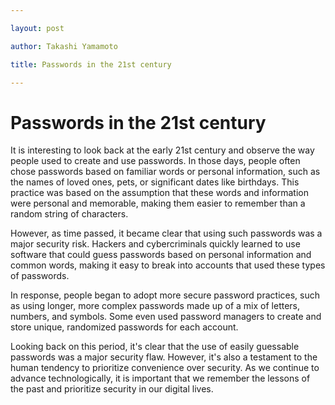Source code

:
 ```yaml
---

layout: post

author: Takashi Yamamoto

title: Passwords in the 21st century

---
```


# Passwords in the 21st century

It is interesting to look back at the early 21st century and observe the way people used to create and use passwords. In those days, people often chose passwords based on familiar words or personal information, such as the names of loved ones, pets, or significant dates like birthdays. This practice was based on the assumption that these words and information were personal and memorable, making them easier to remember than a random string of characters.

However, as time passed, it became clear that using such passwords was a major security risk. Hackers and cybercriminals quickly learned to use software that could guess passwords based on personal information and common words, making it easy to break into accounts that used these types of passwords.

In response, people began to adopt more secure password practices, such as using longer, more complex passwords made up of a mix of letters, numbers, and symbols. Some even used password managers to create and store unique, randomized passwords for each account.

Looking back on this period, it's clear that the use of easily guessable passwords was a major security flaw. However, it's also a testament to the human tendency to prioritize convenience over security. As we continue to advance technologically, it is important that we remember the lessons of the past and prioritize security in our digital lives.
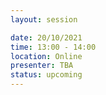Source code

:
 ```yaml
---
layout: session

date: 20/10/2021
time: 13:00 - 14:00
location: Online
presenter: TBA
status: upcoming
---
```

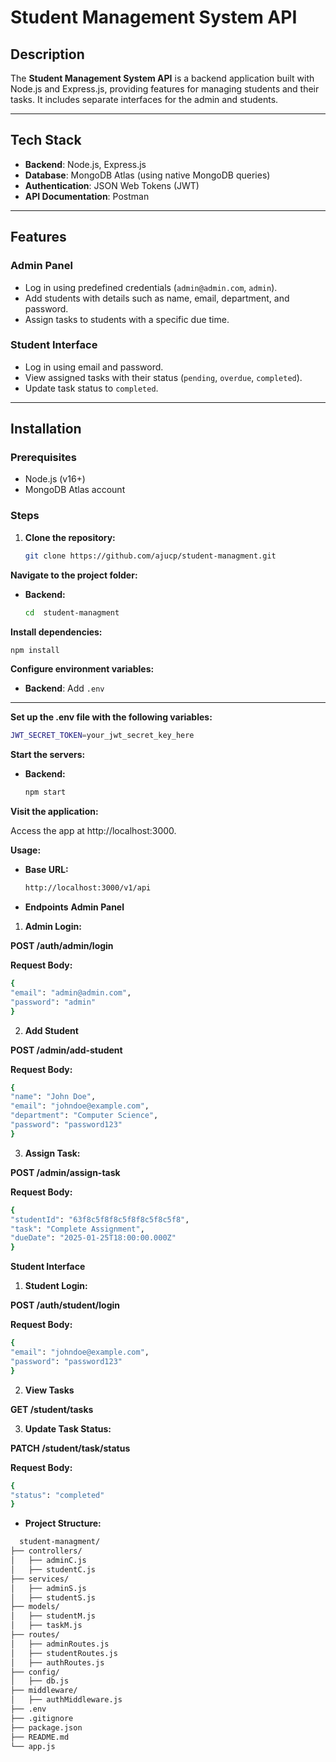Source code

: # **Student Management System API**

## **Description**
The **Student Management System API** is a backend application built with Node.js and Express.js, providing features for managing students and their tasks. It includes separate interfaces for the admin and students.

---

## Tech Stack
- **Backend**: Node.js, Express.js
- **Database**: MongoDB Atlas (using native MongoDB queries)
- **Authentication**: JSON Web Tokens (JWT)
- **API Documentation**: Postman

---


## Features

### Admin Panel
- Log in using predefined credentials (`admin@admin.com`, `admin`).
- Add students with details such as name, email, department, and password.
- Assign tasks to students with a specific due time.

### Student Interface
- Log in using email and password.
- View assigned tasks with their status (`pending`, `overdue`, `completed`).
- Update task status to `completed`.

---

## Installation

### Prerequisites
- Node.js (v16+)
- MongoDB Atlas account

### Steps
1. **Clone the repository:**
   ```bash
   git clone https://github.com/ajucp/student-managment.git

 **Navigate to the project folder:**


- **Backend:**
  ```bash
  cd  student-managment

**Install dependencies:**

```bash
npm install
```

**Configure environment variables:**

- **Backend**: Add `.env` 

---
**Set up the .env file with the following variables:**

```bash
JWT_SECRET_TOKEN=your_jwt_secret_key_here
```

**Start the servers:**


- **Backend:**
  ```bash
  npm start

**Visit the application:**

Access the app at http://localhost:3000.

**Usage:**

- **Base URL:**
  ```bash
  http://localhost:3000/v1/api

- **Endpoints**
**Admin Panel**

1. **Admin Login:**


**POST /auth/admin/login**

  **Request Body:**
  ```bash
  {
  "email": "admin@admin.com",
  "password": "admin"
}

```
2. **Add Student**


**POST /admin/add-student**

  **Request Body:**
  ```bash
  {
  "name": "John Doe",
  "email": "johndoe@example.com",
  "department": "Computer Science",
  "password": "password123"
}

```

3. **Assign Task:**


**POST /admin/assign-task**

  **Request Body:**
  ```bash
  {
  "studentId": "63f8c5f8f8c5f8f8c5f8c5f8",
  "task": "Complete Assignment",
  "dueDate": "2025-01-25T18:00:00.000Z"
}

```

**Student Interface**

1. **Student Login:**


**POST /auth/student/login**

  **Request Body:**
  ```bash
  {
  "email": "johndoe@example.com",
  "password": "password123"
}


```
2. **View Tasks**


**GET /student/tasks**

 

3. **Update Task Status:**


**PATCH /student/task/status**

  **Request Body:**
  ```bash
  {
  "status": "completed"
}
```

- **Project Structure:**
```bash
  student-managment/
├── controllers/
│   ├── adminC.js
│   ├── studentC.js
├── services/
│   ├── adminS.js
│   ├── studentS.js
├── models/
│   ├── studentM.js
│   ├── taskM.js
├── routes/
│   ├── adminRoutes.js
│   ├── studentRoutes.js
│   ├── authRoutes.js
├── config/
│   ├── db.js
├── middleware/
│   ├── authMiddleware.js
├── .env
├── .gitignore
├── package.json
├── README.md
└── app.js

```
::::::
**Action item**
Omitting all pictures, reproduce the records above in their entirety.

**Output of the task**
Source code

:
 ```yaml
---

layout: post

author: Takashi Yamamoto

title: Passwords in the 21st century

---
```


# Passwords in the 21st century

It is interesting to look back at the early 21st century and observe the way people used to create and use passwords. In those days, people often chose passwords based on familiar words or personal information, such as the names of loved ones, pets, or significant dates like birthdays. This practice was based on the assumption that these words and information were personal and memorable, making them easier to remember than a random string of characters.

However, as time passed, it became clear that using such passwords was a major security risk. Hackers and cybercriminals quickly learned to use software that could guess passwords based on personal information and common words, making it easy to break into accounts that used these types of passwords.

In response, people began to adopt more secure password practices, such as using longer, more complex passwords made up of a mix of letters, numbers, and symbols. Some even used password managers to create and store unique, randomized passwords for each account.

Looking back on this period, it's clear that the use of easily guessable passwords was a major security flaw. However, it's also a testament to the human tendency to prioritize convenience over security. As we continue to advance technologically, it is important that we remember the lessons of the past and prioritize security in our digital lives.
Source code

:
 ```yaml
---
layout: session

date: 20/10/2021
time: 13:00 - 14:00
location: Online
presenter: TBA
status: upcoming
---
```

Source code

: # **Student Management System API**

## **Description**
The **Student Management System API** is a backend application built with Node.js and Express.js, providing features for managing students and their tasks. It includes separate interfaces for the admin and students.

---

## Tech Stack
- **Backend**: Node.js, Express.js
- **Database**: MongoDB Atlas (using native MongoDB queries)
- **Authentication**: JSON Web Tokens (JWT)
- **API Documentation**: Postman

---


## Features

### Admin Panel
- Log in using predefined credentials (`admin@admin.com`, `admin`).
- Add students with details such as name, email, department, and password.
- Assign tasks to students with a specific due time.

### Student Interface
- Log in using email and password.
- View assigned tasks with their status (`pending`, `overdue`, `completed`).
- Update task status to `completed`.

---

## Installation

### Prerequisites
- Node.js (v16+)
- MongoDB Atlas account

### Steps
1. **Clone the repository:**
   ```bash
   git clone https://github.com/ajucp/student-managment.git

 **Navigate to the project folder:**


- **Backend:**
  ```bash
  cd  student-managment

**Install dependencies:**

```bash
npm install
```

**Configure environment variables:**

- **Backend**: Add `.env` 

---
**Set up the .env file with the following variables:**

```bash
JWT_SECRET_TOKEN=your_jwt_secret_key_here
```

**Start the servers:**


- **Backend:**
  ```bash
  npm start

**Visit the application:**

Access the app at http://localhost:3000.

**Usage:**

- **Base URL:**
  ```bash
  http://localhost:3000/v1/api

- **Endpoints**
**Admin Panel**

1. **Admin Login:**


**POST /auth/admin/login**

  **Request Body:**
  ```bash
  {
  "email": "admin@admin.com",
  "password": "admin"
}

```
2. **Add Student**


**POST /admin/add-student**

  **Request Body:**
  ```bash
  {
  "name": "John Doe",
  "email": "johndoe@example.com",
  "department": "Computer Science",
  "password": "password123"
}

```

3. **Assign Task:**


**POST /admin/assign-task**

  **Request Body:**
  ```bash
  {
  "studentId": "63f8c5f8f8c5f8f8c5f8c5f8",
  "task": "Complete Assignment",
  "dueDate": "2025-01-25T18:00:00.000Z"
}

```

**Student Interface**

1. **Student Login:**


**POST /auth/student/login**

  **Request Body:**
  ```bash
  {
  "email": "johndoe@example.com",
  "password": "password123"
}


```
2. **View Tasks**


**GET /student/tasks**

 

3. **Update Task Status:**


**PATCH /student/task/status**

  **Request Body:**
  ```bash
  {
  "status": "completed"
}
```

- **Project Structure:**
```bash
  student-managment/
├── controllers/
│   ├── adminC.js
│   ├── studentC.js
├── services/
│   ├── adminS.js
│   ├── studentS.js
├── models/
│   ├── studentM.js
│   ├── taskM.js
├── routes/
│   ├── adminRoutes.js
│   ├── studentRoutes.js
│   ├── authRoutes.js
├── config/
│   ├── db.js
├── middleware/
│   ├── authMiddleware.js
├── .env
├── .gitignore
├── package.json
├── README.md
└── app.js

```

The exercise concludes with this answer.